AzureへのS2S VPN接続のハブ・アンド・スポークへの拡張

VPN

仮想VPNルータ(VyOS)を使用してAzureとのSite-to-Site接続ができているので、Azure側の複数のVnetにHub&Spokeで接続する設定を行ってみます。
仮想ネットワークゲートウェイのあるVnetをハブとして、接続先の仮想マシンが配置してあるVnetをスポークとしたものです。
ハブとスポークのVnet間はピアリング設定で行います。大規模なネットワークの場合はネットワークマネージャーで簡単に設定ができますが、課金の関係で使用していません。

ネットワーク構成

Azure側のサーバの配置がVPNゲートウェイと異なったVnetとしています。

ローカルネットワークゲートウェイの設定

AzureのLocal Network Gatewayが意識しているのは、ネットワーク構成の赤字の箇所です。

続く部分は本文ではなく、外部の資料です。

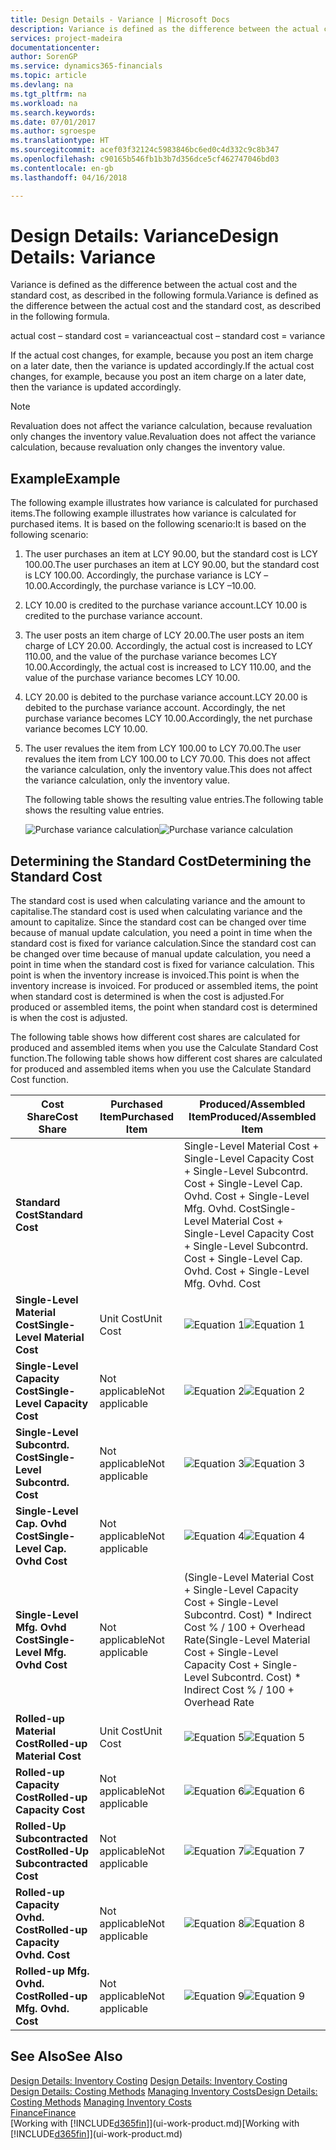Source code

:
 ```yaml
---
title: Design Details - Variance | Microsoft Docs
description: Variance is defined as the difference between the actual cost and the standard cost, as described in the following formula.
services: project-madeira
documentationcenter: 
author: SorenGP
ms.service: dynamics365-financials
ms.topic: article
ms.devlang: na
ms.tgt_pltfrm: na
ms.workload: na
ms.search.keywords: 
ms.date: 07/01/2017
ms.author: sgroespe
ms.translationtype: HT
ms.sourcegitcommit: acef03f32124c5983846bc6ed0c4d332c9c8b347
ms.openlocfilehash: c90165b546fb1b3b7d356dce5cf462747046bd03
ms.contentlocale: en-gb
ms.lasthandoff: 04/16/2018

---
```

# <a name="design-details-variance"></a><span data-ttu-id="8f669-103">Design Details: Variance</span><span class="sxs-lookup"><span data-stu-id="8f669-103">Design Details: Variance</span></span>
<span data-ttu-id="8f669-104">Variance is defined as the difference between the actual cost and the standard cost, as described in the following formula.</span><span class="sxs-lookup"><span data-stu-id="8f669-104">Variance is defined as the difference between the actual cost and the standard cost, as described in the following formula.</span></span>  

 <span data-ttu-id="8f669-105">actual cost – standard cost = variance</span><span class="sxs-lookup"><span data-stu-id="8f669-105">actual cost – standard cost = variance</span></span>  

 <span data-ttu-id="8f669-106">If the actual cost changes, for example, because you post an item charge on a later date, then the variance is updated accordingly.</span><span class="sxs-lookup"><span data-stu-id="8f669-106">If the actual cost changes, for example, because you post an item charge on a later date, then the variance is updated accordingly.</span></span>  

> [!NOTE]  
>  <span data-ttu-id="8f669-107">Revaluation does not affect the variance calculation, because revaluation only changes the inventory value.</span><span class="sxs-lookup"><span data-stu-id="8f669-107">Revaluation does not affect the variance calculation, because revaluation only changes the inventory value.</span></span>  

## <a name="example"></a><span data-ttu-id="8f669-108">Example</span><span class="sxs-lookup"><span data-stu-id="8f669-108">Example</span></span>  
 <span data-ttu-id="8f669-109">The following example illustrates how variance is calculated for purchased items.</span><span class="sxs-lookup"><span data-stu-id="8f669-109">The following example illustrates how variance is calculated for purchased items.</span></span> <span data-ttu-id="8f669-110">It is based on the following scenario:</span><span class="sxs-lookup"><span data-stu-id="8f669-110">It is based on the following scenario:</span></span>  

1. <span data-ttu-id="8f669-111">The user purchases an item at LCY 90.00, but the standard cost is LCY 100.00.</span><span class="sxs-lookup"><span data-stu-id="8f669-111">The user purchases an item at LCY 90.00, but the standard cost is LCY 100.00.</span></span> <span data-ttu-id="8f669-112">Accordingly, the purchase variance is LCY –10.00.</span><span class="sxs-lookup"><span data-stu-id="8f669-112">Accordingly, the purchase variance is LCY –10.00.</span></span>  
2. <span data-ttu-id="8f669-113">LCY 10.00 is credited to the purchase variance account.</span><span class="sxs-lookup"><span data-stu-id="8f669-113">LCY 10.00 is credited to the purchase variance account.</span></span>  
3. <span data-ttu-id="8f669-114">The user posts an item charge of LCY 20.00.</span><span class="sxs-lookup"><span data-stu-id="8f669-114">The user posts an item charge of LCY 20.00.</span></span> <span data-ttu-id="8f669-115">Accordingly, the actual cost is increased to LCY 110.00, and the value of the purchase variance becomes LCY 10.00.</span><span class="sxs-lookup"><span data-stu-id="8f669-115">Accordingly, the actual cost is increased to LCY 110.00, and the value of the purchase variance becomes LCY 10.00.</span></span>  
4. <span data-ttu-id="8f669-116">LCY 20.00 is debited to the purchase variance account.</span><span class="sxs-lookup"><span data-stu-id="8f669-116">LCY 20.00 is debited to the purchase variance account.</span></span> <span data-ttu-id="8f669-117">Accordingly, the net purchase variance becomes LCY 10.00.</span><span class="sxs-lookup"><span data-stu-id="8f669-117">Accordingly, the net purchase variance becomes LCY 10.00.</span></span>  
5. <span data-ttu-id="8f669-118">The user revalues the item from LCY 100.00 to LCY 70.00.</span><span class="sxs-lookup"><span data-stu-id="8f669-118">The user revalues the item from LCY 100.00 to LCY 70.00.</span></span> <span data-ttu-id="8f669-119">This does not affect the variance calculation, only the inventory value.</span><span class="sxs-lookup"><span data-stu-id="8f669-119">This does not affect the variance calculation, only the inventory value.</span></span>  

   <span data-ttu-id="8f669-120">The following table shows the resulting value entries.</span><span class="sxs-lookup"><span data-stu-id="8f669-120">The following table shows the resulting value entries.</span></span>  

   <span data-ttu-id="8f669-121">![Purchase variance calculation](media/design_details_inventory_costing_11_purchase_variance.png "design_details_inventory_costing_11_purchase_variance")</span><span class="sxs-lookup"><span data-stu-id="8f669-121">![Purchase variance calculation](media/design_details_inventory_costing_11_purchase_variance.png "design_details_inventory_costing_11_purchase_variance")</span></span>  

## <a name="determining-the-standard-cost"></a><span data-ttu-id="8f669-122">Determining the Standard Cost</span><span class="sxs-lookup"><span data-stu-id="8f669-122">Determining the Standard Cost</span></span>  
 <span data-ttu-id="8f669-123">The standard cost is used when calculating variance and the amount to capitalise.</span><span class="sxs-lookup"><span data-stu-id="8f669-123">The standard cost is used when calculating variance and the amount to capitalize.</span></span> <span data-ttu-id="8f669-124">Since the standard cost can be changed over time because of manual update calculation, you need a point in time when the standard cost is fixed for variance calculation.</span><span class="sxs-lookup"><span data-stu-id="8f669-124">Since the standard cost can be changed over time because of manual update calculation, you need a point in time when the standard cost is fixed for variance calculation.</span></span> <span data-ttu-id="8f669-125">This point is when the inventory increase is invoiced.</span><span class="sxs-lookup"><span data-stu-id="8f669-125">This point is when the inventory increase is invoiced.</span></span> <span data-ttu-id="8f669-126">For produced or assembled items, the point when standard cost is determined is when the cost is adjusted.</span><span class="sxs-lookup"><span data-stu-id="8f669-126">For produced or assembled items, the point when standard cost is determined is when the cost is adjusted.</span></span>  

 <span data-ttu-id="8f669-127">The following table shows how different cost shares are calculated for produced and assembled items when you use the Calculate Standard Cost function.</span><span class="sxs-lookup"><span data-stu-id="8f669-127">The following table shows how different cost shares are calculated for produced and assembled items when you use the Calculate Standard Cost function.</span></span>  

|<span data-ttu-id="8f669-128">Cost Share</span><span class="sxs-lookup"><span data-stu-id="8f669-128">Cost Share</span></span>|<span data-ttu-id="8f669-129">Purchased Item</span><span class="sxs-lookup"><span data-stu-id="8f669-129">Purchased Item</span></span>|<span data-ttu-id="8f669-130">Produced/Assembled Item</span><span class="sxs-lookup"><span data-stu-id="8f669-130">Produced/Assembled Item</span></span>|  
|----------------|--------------------|------------------------------|  
|<span data-ttu-id="8f669-131">**Standard Cost**</span><span class="sxs-lookup"><span data-stu-id="8f669-131">**Standard Cost**</span></span>||<span data-ttu-id="8f669-132">Single-Level Material Cost + Single-Level Capacity Cost + Single-Level Subcontrd. Cost + Single-Level Cap. Ovhd. Cost + Single-Level Mfg. Ovhd. Cost</span><span class="sxs-lookup"><span data-stu-id="8f669-132">Single-Level Material Cost + Single-Level Capacity Cost + Single-Level Subcontrd. Cost + Single-Level Cap. Ovhd. Cost + Single-Level Mfg. Ovhd. Cost</span></span>|  
|<span data-ttu-id="8f669-133">**Single-Level Material Cost**</span><span class="sxs-lookup"><span data-stu-id="8f669-133">**Single-Level Material Cost**</span></span>|<span data-ttu-id="8f669-134">Unit Cost</span><span class="sxs-lookup"><span data-stu-id="8f669-134">Unit Cost</span></span>|<span data-ttu-id="8f669-135">![Equation 1](media/design_details_inventory_costing_11_equation_1.png "design_details_inventory_costing_11_equation_1")</span><span class="sxs-lookup"><span data-stu-id="8f669-135">![Equation 1](media/design_details_inventory_costing_11_equation_1.png "design_details_inventory_costing_11_equation_1")</span></span>|  
|<span data-ttu-id="8f669-136">**Single-Level Capacity Cost**</span><span class="sxs-lookup"><span data-stu-id="8f669-136">**Single-Level Capacity Cost**</span></span>|<span data-ttu-id="8f669-137">Not applicable</span><span class="sxs-lookup"><span data-stu-id="8f669-137">Not applicable</span></span>|<span data-ttu-id="8f669-138">![Equation 2](media/design_details_inventory_costing_11_equation_2.png "design_details_inventory_costing_11_equation_2")</span><span class="sxs-lookup"><span data-stu-id="8f669-138">![Equation 2](media/design_details_inventory_costing_11_equation_2.png "design_details_inventory_costing_11_equation_2")</span></span>|  
|<span data-ttu-id="8f669-139">**Single-Level Subcontrd. Cost**</span><span class="sxs-lookup"><span data-stu-id="8f669-139">**Single-Level Subcontrd. Cost**</span></span>|<span data-ttu-id="8f669-140">Not applicable</span><span class="sxs-lookup"><span data-stu-id="8f669-140">Not applicable</span></span>|<span data-ttu-id="8f669-141">![Equation 3](media/design_details_inventory_costing_11_equation_3.png "design_details_inventory_costing_11_equation_3")</span><span class="sxs-lookup"><span data-stu-id="8f669-141">![Equation 3](media/design_details_inventory_costing_11_equation_3.png "design_details_inventory_costing_11_equation_3")</span></span>|  
|<span data-ttu-id="8f669-142">**Single-Level Cap. Ovhd Cost**</span><span class="sxs-lookup"><span data-stu-id="8f669-142">**Single-Level Cap. Ovhd Cost**</span></span>|<span data-ttu-id="8f669-143">Not applicable</span><span class="sxs-lookup"><span data-stu-id="8f669-143">Not applicable</span></span>|<span data-ttu-id="8f669-144">![Equation 4](media/design_details_inventory_costing_11_equation_4.png "design_details_inventory_costing_11_equation_4")</span><span class="sxs-lookup"><span data-stu-id="8f669-144">![Equation 4](media/design_details_inventory_costing_11_equation_4.png "design_details_inventory_costing_11_equation_4")</span></span>|  
|<span data-ttu-id="8f669-145">**Single-Level Mfg. Ovhd Cost**</span><span class="sxs-lookup"><span data-stu-id="8f669-145">**Single-Level Mfg. Ovhd Cost**</span></span>|<span data-ttu-id="8f669-146">Not applicable</span><span class="sxs-lookup"><span data-stu-id="8f669-146">Not applicable</span></span>|<span data-ttu-id="8f669-147">(Single-Level Material Cost + Single-Level Capacity Cost + Single-Level Subcontrd. Cost) \* Indirect Cost % / 100 + Overhead Rate</span><span class="sxs-lookup"><span data-stu-id="8f669-147">(Single-Level Material Cost + Single-Level Capacity Cost + Single-Level Subcontrd. Cost) \* Indirect Cost % / 100 + Overhead Rate</span></span>|  
|<span data-ttu-id="8f669-148">**Rolled-up Material Cost**</span><span class="sxs-lookup"><span data-stu-id="8f669-148">**Rolled-up Material Cost**</span></span>|<span data-ttu-id="8f669-149">Unit Cost</span><span class="sxs-lookup"><span data-stu-id="8f669-149">Unit Cost</span></span>|<span data-ttu-id="8f669-150">![Equation 5](media/design_details_inventory_costing_11_equation_5.png "design_details_inventory_costing_11_equation_5")</span><span class="sxs-lookup"><span data-stu-id="8f669-150">![Equation 5](media/design_details_inventory_costing_11_equation_5.png "design_details_inventory_costing_11_equation_5")</span></span>|  
|<span data-ttu-id="8f669-151">**Rolled-up Capacity Cost**</span><span class="sxs-lookup"><span data-stu-id="8f669-151">**Rolled-up Capacity Cost**</span></span>|<span data-ttu-id="8f669-152">Not applicable</span><span class="sxs-lookup"><span data-stu-id="8f669-152">Not applicable</span></span>|<span data-ttu-id="8f669-153">![Equation 6](media/design_details_inventory_costing_11_equation_6.png "design_details_inventory_costing_11_equation_6")</span><span class="sxs-lookup"><span data-stu-id="8f669-153">![Equation 6](media/design_details_inventory_costing_11_equation_6.png "design_details_inventory_costing_11_equation_6")</span></span>|  
|<span data-ttu-id="8f669-154">**Rolled-Up Subcontracted Cost**</span><span class="sxs-lookup"><span data-stu-id="8f669-154">**Rolled-Up Subcontracted Cost**</span></span>|<span data-ttu-id="8f669-155">Not applicable</span><span class="sxs-lookup"><span data-stu-id="8f669-155">Not applicable</span></span>|<span data-ttu-id="8f669-156">![Equation 7](media/design_details_inventory_costing_11_equation_7.png "design_details_inventory_costing_11_equation_7")</span><span class="sxs-lookup"><span data-stu-id="8f669-156">![Equation 7](media/design_details_inventory_costing_11_equation_7.png "design_details_inventory_costing_11_equation_7")</span></span>|  
|<span data-ttu-id="8f669-157">**Rolled-up Capacity Ovhd. Cost**</span><span class="sxs-lookup"><span data-stu-id="8f669-157">**Rolled-up Capacity Ovhd. Cost**</span></span>|<span data-ttu-id="8f669-158">Not applicable</span><span class="sxs-lookup"><span data-stu-id="8f669-158">Not applicable</span></span>|<span data-ttu-id="8f669-159">![Equation 8](media/design_details_inventory_costing_11_equation_8.png "design_details_inventory_costing_11_equation_8")</span><span class="sxs-lookup"><span data-stu-id="8f669-159">![Equation 8](media/design_details_inventory_costing_11_equation_8.png "design_details_inventory_costing_11_equation_8")</span></span>|  
|<span data-ttu-id="8f669-160">**Rolled-up Mfg. Ovhd. Cost**</span><span class="sxs-lookup"><span data-stu-id="8f669-160">**Rolled-up Mfg. Ovhd. Cost**</span></span>|<span data-ttu-id="8f669-161">Not applicable</span><span class="sxs-lookup"><span data-stu-id="8f669-161">Not applicable</span></span>|<span data-ttu-id="8f669-162">![Equation 9](media/design_details_inventory_costing_11_equation_9.png "design_details_inventory_costing_11_equation_9")</span><span class="sxs-lookup"><span data-stu-id="8f669-162">![Equation 9](media/design_details_inventory_costing_11_equation_9.png "design_details_inventory_costing_11_equation_9")</span></span>|  

## <a name="see-also"></a><span data-ttu-id="8f669-163">See Also</span><span class="sxs-lookup"><span data-stu-id="8f669-163">See Also</span></span>  
 <span data-ttu-id="8f669-164">[Design Details: Inventory Costing](design-details-inventory-costing.md) </span><span class="sxs-lookup"><span data-stu-id="8f669-164">[Design Details: Inventory Costing](design-details-inventory-costing.md) </span></span>  
 <span data-ttu-id="8f669-165">[Design Details: Costing Methods](design-details-costing-methods.md) [Managing Inventory Costs](finance-manage-inventory-costs.md)</span><span class="sxs-lookup"><span data-stu-id="8f669-165">[Design Details: Costing Methods](design-details-costing-methods.md) [Managing Inventory Costs](finance-manage-inventory-costs.md)</span></span>  
 [<span data-ttu-id="8f669-166">Finance</span><span class="sxs-lookup"><span data-stu-id="8f669-166">Finance</span></span>](finance.md)  
 <span data-ttu-id="8f669-167">[Working with [!INCLUDE[d365fin](includes/d365fin_md.md)]](ui-work-product.md)</span><span class="sxs-lookup"><span data-stu-id="8f669-167">[Working with [!INCLUDE[d365fin](includes/d365fin_md.md)]](ui-work-product.md)</span></span>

エンドポイントFQDNIPアドレスを直接指定する場合は「IPアドレス」
FQDNダイナミックDNSで取得した今回はドメイン名を指定してみました
アドレス空間自宅側のサーバのネットワーク複数のセグメントがある場合は追加

仮想ネットワークゲートウェイの設定

ゲートウェイの種類VPNVPNゲートウェイの作成
VPNの種類ルートベース接続が安定している
SKUBasic課金の関係

接続の設定

接続の種類サイト対サイト(IPsec)IKE/IPsec接続

共有キー(PSK)の値を決めるのに迷ったらこのサイトを参考にしてください。

強力な事前共有キーの生成

強力な事前共有キーの生成  |  Cloud VPN  |  Google Cloud

ピアリングの設定

VPNゲートウェイのあるハブとなる仮想ネットワークから設定する方がやりやすい。

ハブの仮想ネットワークを開き「ピアリング」を選択します。

mada

まだ何も登録されていないので「追加」します。

ハブとスポークの情報を一緒に設定します。

ハブの「この仮想ネットワークのゲートウェイまたはルートサーバーを使用する」がポイントです。

全てのスポークとのピアリングを定義していきます。

スポーク側の仮想ネットワークにはハブとのピアリングが登録されています。

ルーティングの確認

スポークに配置した仮想マシンのネットワークインターフェイスの「有効なルート」を確認すると、自宅側ネットワークへ仮想ネットワークゲートウェイ経由で接続されることが確認できます。

VyOSの設定例(ルートベース、IKE v2)

VPNの設定箇所

set vpn ipsec esp-group AZURE compression disable
set vpn ipsec esp-group AZURE lifetime 3600
set vpn ipsec esp-group AZURE mode tunnel
set vpn ipsec esp-group AZURE pfs dh-group2
set vpn ipsec esp-group AZURE proposal 1 encryption aes256
set vpn ipsec esp-group AZURE proposal 1 hash sha1

set vpn ipsec ike-group AZURE dead-peer-detection action restart
set vpn ipsec ike-group AZURE dead-peer-detection interval 15
set vpn ipsec ike-group AZURE dead-peer-detection timeout 30
set vpn ipsec ike-group AZURE ikev2-reauth yes
set vpn ipsec ike-group AZURE key-exchange ikev2
set vpn ipsec ike-group AZURE lifetime 28800
set vpn ipsec ike-group AZURE proposal 1 dh-group 2
set vpn ipsec ike-group AZURE proposal 1 encryption aes256
set vpn ipsec ike-group AZURE proposal 1 hash sha1

set vpn ipsec ipsec-interfaces interface eth0

set vpn ipsec site-to-site peer 20.XXX.XXX.158 authentication mode pre-shared-secret
set vpn ipsec site-to-site peer 20.XXX.XXX.158 authentication pre-shared-secret (Azureと同じ文字列)
set vpn ipsec site-to-site peer 20.XXX.XXX.158 default-esp-group AZURE
set vpn ipsec site-to-site peer 20.XXX.XXX.158 ike-group AZURE
set vpn ipsec site-to-site peer 20.XXX.XXX.158 local-address 192.168.10.250
set vpn ipsec site-to-site peer 20.XXX.XXX.158 tunnel 1 local prefix 192.168.200.0/24
set vpn ipsec site-to-site peer 20.XXX.XXX.158 tunnel 1 remote prefix 172.16.0.0/16(スポークの仮想ネットワークを全て含んでいること)

ハブにも仮想マシンを配置している場合は、ハブとスポークの合わせたネットワークを指定します。この例では、172.0.0.0/8 といった設定になります。